*EXCERPTED RECORDS*:
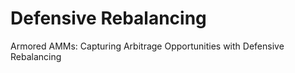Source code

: # Defensive Rebalancing
Armored AMMs:  Capturing Arbitrage Opportunities with Defensive Rebalancing
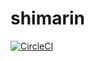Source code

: # shimarin

[![CircleCI](https://circleci.com/gh/ikaruga777/qmk_firmware.svg?style=svg)](https://circleci.com/gh/ikaruga777/qmk_firmware)
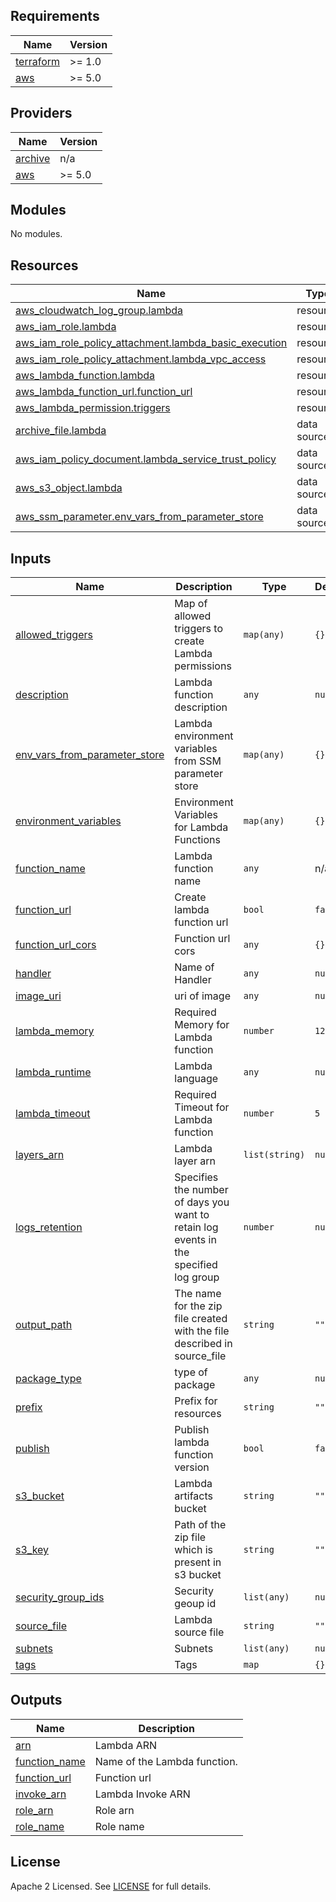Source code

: ## Requirements

| Name | Version |
|------|---------|
| <a name="requirement_terraform"></a> [terraform](#requirement\_terraform) | >= 1.0 |
| <a name="requirement_aws"></a> [aws](#requirement\_aws) | >= 5.0 |

## Providers

| Name | Version |
|------|---------|
| <a name="provider_archive"></a> [archive](#provider\_archive) | n/a |
| <a name="provider_aws"></a> [aws](#provider\_aws) | >= 5.0 |

## Modules

No modules.

## Resources

| Name | Type |
|------|------|
| [aws_cloudwatch_log_group.lambda](https://registry.terraform.io/providers/hashicorp/aws/latest/docs/resources/cloudwatch_log_group) | resource |
| [aws_iam_role.lambda](https://registry.terraform.io/providers/hashicorp/aws/latest/docs/resources/iam_role) | resource |
| [aws_iam_role_policy_attachment.lambda_basic_execution](https://registry.terraform.io/providers/hashicorp/aws/latest/docs/resources/iam_role_policy_attachment) | resource |
| [aws_iam_role_policy_attachment.lambda_vpc_access](https://registry.terraform.io/providers/hashicorp/aws/latest/docs/resources/iam_role_policy_attachment) | resource |
| [aws_lambda_function.lambda](https://registry.terraform.io/providers/hashicorp/aws/latest/docs/resources/lambda_function) | resource |
| [aws_lambda_function_url.function_url](https://registry.terraform.io/providers/hashicorp/aws/latest/docs/resources/lambda_function_url) | resource |
| [aws_lambda_permission.triggers](https://registry.terraform.io/providers/hashicorp/aws/latest/docs/resources/lambda_permission) | resource |
| [archive_file.lambda](https://registry.terraform.io/providers/hashicorp/archive/latest/docs/data-sources/file) | data source |
| [aws_iam_policy_document.lambda_service_trust_policy](https://registry.terraform.io/providers/hashicorp/aws/latest/docs/data-sources/iam_policy_document) | data source |
| [aws_s3_object.lambda](https://registry.terraform.io/providers/hashicorp/aws/latest/docs/data-sources/s3_object) | data source |
| [aws_ssm_parameter.env_vars_from_parameter_store](https://registry.terraform.io/providers/hashicorp/aws/latest/docs/data-sources/ssm_parameter) | data source |

## Inputs

| Name | Description | Type | Default | Required |
|------|-------------|------|---------|:--------:|
| <a name="input_allowed_triggers"></a> [allowed\_triggers](#input\_allowed\_triggers) | Map of allowed triggers to create Lambda permissions | `map(any)` | `{}` | no |
| <a name="input_description"></a> [description](#input\_description) | Lambda function description | `any` | `null` | no |
| <a name="input_env_vars_from_parameter_store"></a> [env\_vars\_from\_parameter\_store](#input\_env\_vars\_from\_parameter\_store) | Lambda environment variables from SSM parameter store | `map(any)` | `{}` | no |
| <a name="input_environment_variables"></a> [environment\_variables](#input\_environment\_variables) | Environment Variables for Lambda Functions | `map(any)` | `{}` | no |
| <a name="input_function_name"></a> [function\_name](#input\_function\_name) | Lambda function name | `any` | n/a | yes |
| <a name="input_function_url"></a> [function\_url](#input\_function\_url) | Create lambda function url | `bool` | `false` | no |
| <a name="input_function_url_cors"></a> [function\_url\_cors](#input\_function\_url\_cors) | Function url cors | `any` | `{}` | no |
| <a name="input_handler"></a> [handler](#input\_handler) | Name of Handler | `any` | `null` | no |
| <a name="input_image_uri"></a> [image\_uri](#input\_image\_uri) | uri of image | `any` | `null` | no |
| <a name="input_lambda_memory"></a> [lambda\_memory](#input\_lambda\_memory) | Required Memory for Lambda function | `number` | `128` | no |
| <a name="input_lambda_runtime"></a> [lambda\_runtime](#input\_lambda\_runtime) | Lambda language | `any` | `null` | no |
| <a name="input_lambda_timeout"></a> [lambda\_timeout](#input\_lambda\_timeout) | Required Timeout for Lambda function | `number` | `5` | no |
| <a name="input_layers_arn"></a> [layers\_arn](#input\_layers\_arn) | Lambda layer arn | `list(string)` | `null` | no |
| <a name="input_logs_retention"></a> [logs\_retention](#input\_logs\_retention) | Specifies the number of days you want to retain log events in the specified log group | `number` | `null` | no |
| <a name="input_output_path"></a> [output\_path](#input\_output\_path) | The name for the zip file created with the file described in source\_file | `string` | `""` | no |
| <a name="input_package_type"></a> [package\_type](#input\_package\_type) | type of package | `any` | `null` | no |
| <a name="input_prefix"></a> [prefix](#input\_prefix) | Prefix for resources | `string` | `""` | no |
| <a name="input_publish"></a> [publish](#input\_publish) | Publish lambda function version | `bool` | `false` | no |
| <a name="input_s3_bucket"></a> [s3\_bucket](#input\_s3\_bucket) | Lambda artifacts bucket | `string` | `""` | no |
| <a name="input_s3_key"></a> [s3\_key](#input\_s3\_key) | Path of the zip file which is present in s3 bucket | `string` | `""` | no |
| <a name="input_security_group_ids"></a> [security\_group\_ids](#input\_security\_group\_ids) | Security geoup id | `list(any)` | `null` | no |
| <a name="input_source_file"></a> [source\_file](#input\_source\_file) | Lambda source file | `string` | `""` | no |
| <a name="input_subnets"></a> [subnets](#input\_subnets) | Subnets | `list(any)` | `null` | no |
| <a name="input_tags"></a> [tags](#input\_tags) | Tags | `map` | `{}` | no |

## Outputs

| Name | Description |
|------|-------------|
| <a name="output_arn"></a> [arn](#output\_arn) | Lambda ARN |
| <a name="output_function_name"></a> [function\_name](#output\_function\_name) | Name of the Lambda function. |
| <a name="output_function_url"></a> [function\_url](#output\_function\_url) | Function url |
| <a name="output_invoke_arn"></a> [invoke\_arn](#output\_invoke\_arn) | Lambda Invoke ARN |
| <a name="output_role_arn"></a> [role\_arn](#output\_role\_arn) | Role arn |
| <a name="output_role_name"></a> [role\_name](#output\_role\_name) | Role name |


## License

Apache 2 Licensed. See [LICENSE](https://github.com/TechHoldingLLC/terraform-aws-lambda-function/blob/main/LICENSE) for full details.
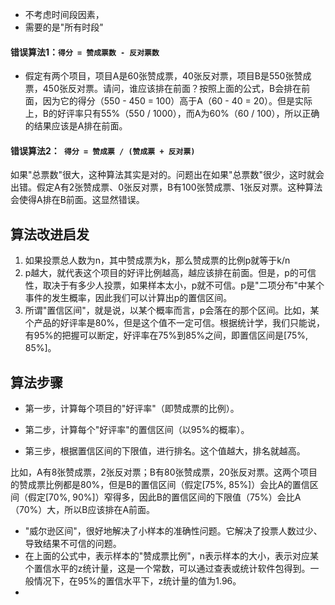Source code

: - 不考虑时间段因素，
- 需要的是"所有时段"

#### 错误算法1：`得分 = 赞成票数 - 反对票数`
- 假定有两个项目，项目A是60张赞成票，40张反对票，项目B是550张赞成票，450张反对票。请问，谁应该排在前面？按照上面的公式，B会排在前面，因为它的得分（550 - 450 = 100）高于A（60 - 40 = 20）。但是实际上，B的好评率只有55%（550 / 1000），而A为60%（60 / 100），所以正确的结果应该是A排在前面。

#### 错误算法2：` 得分 = 赞成票 / (赞成票 + 反对票)`
如果"总票数"很大，这种算法其实是对的。问题出在如果"总票数"很少，这时就会出错。假定A有2张赞成票、0张反对票，B有100张赞成票、1张反对票。这种算法会使得A排在B前面。这显然错误。


## 算法改进启发
1. 如果投票总人数为n，其中赞成票为k，那么赞成票的比例p就等于k/n
2. p越大，就代表这个项目的好评比例越高，越应该排在前面。但是，p的可信性，取决于有多少人投票，如果样本太小，p就不可信。p是"二项分布"中某个事件的发生概率，因此我们可以计算出p的置信区间。
3. 所谓"置信区间"，就是说，以某个概率而言，p会落在的那个区间。比如，某个产品的好评率是80%，但是这个值不一定可信。根据统计学，我们只能说，有95%的把握可以断定，好评率在75%到85%之间，即置信区间是[75%, 85%]。


## 算法步骤
- 第一步，计算每个项目的"好评率"（即赞成票的比例）。

- 第二步，计算每个"好评率"的置信区间（以95%的概率）。

- 第三步，根据置信区间的下限值，进行排名。这个值越大，排名就越高。

比如，A有8张赞成票，2张反对票；B有80张赞成票，20张反对票。这两个项目的赞成票比例都是80%，但是B的置信区间（假定[75%, 85%]）会比A的置信区间（假定[70%, 90%]）窄得多，因此B的置信区间的下限值（75%）会比A（70%）大，所以B应该排在A前面。

- "威尔逊区间"，很好地解决了小样本的准确性问题。它解决了投票人数过少、导致结果不可信的问题。
- 在上面的公式中，表示样本的"赞成票比例"，n表示样本的大小，表示对应某个置信水平的z统计量，这是一个常数，可以通过查表或统计软件包得到。一般情况下，在95%的置信水平下，z统计量的值为1.96。
- 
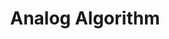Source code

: ---
layout : sparkle
title : "Analog Algorithm"
summary : "A really cool website for the publication of a book on source-related grid systems."
visit : https://www.analog-algorithm.com/
tags : []
category : "algorithm"
---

*PROMPT*: Quote the listing above, but only from the line that shows "[description](#input\_description) | Lambda" through the line that shows "[output\_path](#input\_output\_path) | The".

*OUTPUT OF THE EXERCISE*:
| <a name="input_description"></a> [description](#input\_description) | Lambda function description | `any` | `null` | no |
| <a name="input_env_vars_from_parameter_store"></a> [env\_vars\_from\_parameter\_store](#input\_env\_vars\_from\_parameter\_store) | Lambda environment variables from SSM parameter store | `map(any)` | `{}` | no |
| <a name="input_environment_variables"></a> [environment\_variables](#input\_environment\_variables) | Environment Variables for Lambda Functions | `map(any)` | `{}` | no |
| <a name="input_function_name"></a> [function\_name](#input\_function\_name) | Lambda function name | `any` | n/a | yes |
| <a name="input_function_url"></a> [function\_url](#input\_function\_url) | Create lambda function url | `bool` | `false` | no |
| <a name="input_function_url_cors"></a> [function\_url\_cors](#input\_function\_url\_cors) | Function url cors | `any` | `{}` | no |
| <a name="input_handler"></a> [handler](#input\_handler) | Name of Handler | `any` | `null` | no |
| <a name="input_image_uri"></a> [image\_uri](#input\_image\_uri) | uri of image | `any` | `null` | no |
| <a name="input_lambda_memory"></a> [lambda\_memory](#input\_lambda\_memory) | Required Memory for Lambda function | `number` | `128` | no |
| <a name="input_lambda_runtime"></a> [lambda\_runtime](#input\_lambda\_runtime) | Lambda language | `any` | `null` | no |
| <a name="input_lambda_timeout"></a> [lambda\_timeout](#input\_lambda\_timeout) | Required Timeout for Lambda function | `number` | `5` | no |
| <a name="input_layers_arn"></a> [layers\_arn](#input\_layers\_arn) | Lambda layer arn | `list(string)` | `null` | no |
| <a name="input_logs_retention"></a> [logs\_retention](#input\_logs\_retention) | Specifies the number of days you want to retain log events in the specified log group | `number` | `null` | no |
| <a name="input_output_path"></a> [output\_path](#input\_output\_path) | The name for the zip file created with the file described in source\_file | `string` | `""` | no |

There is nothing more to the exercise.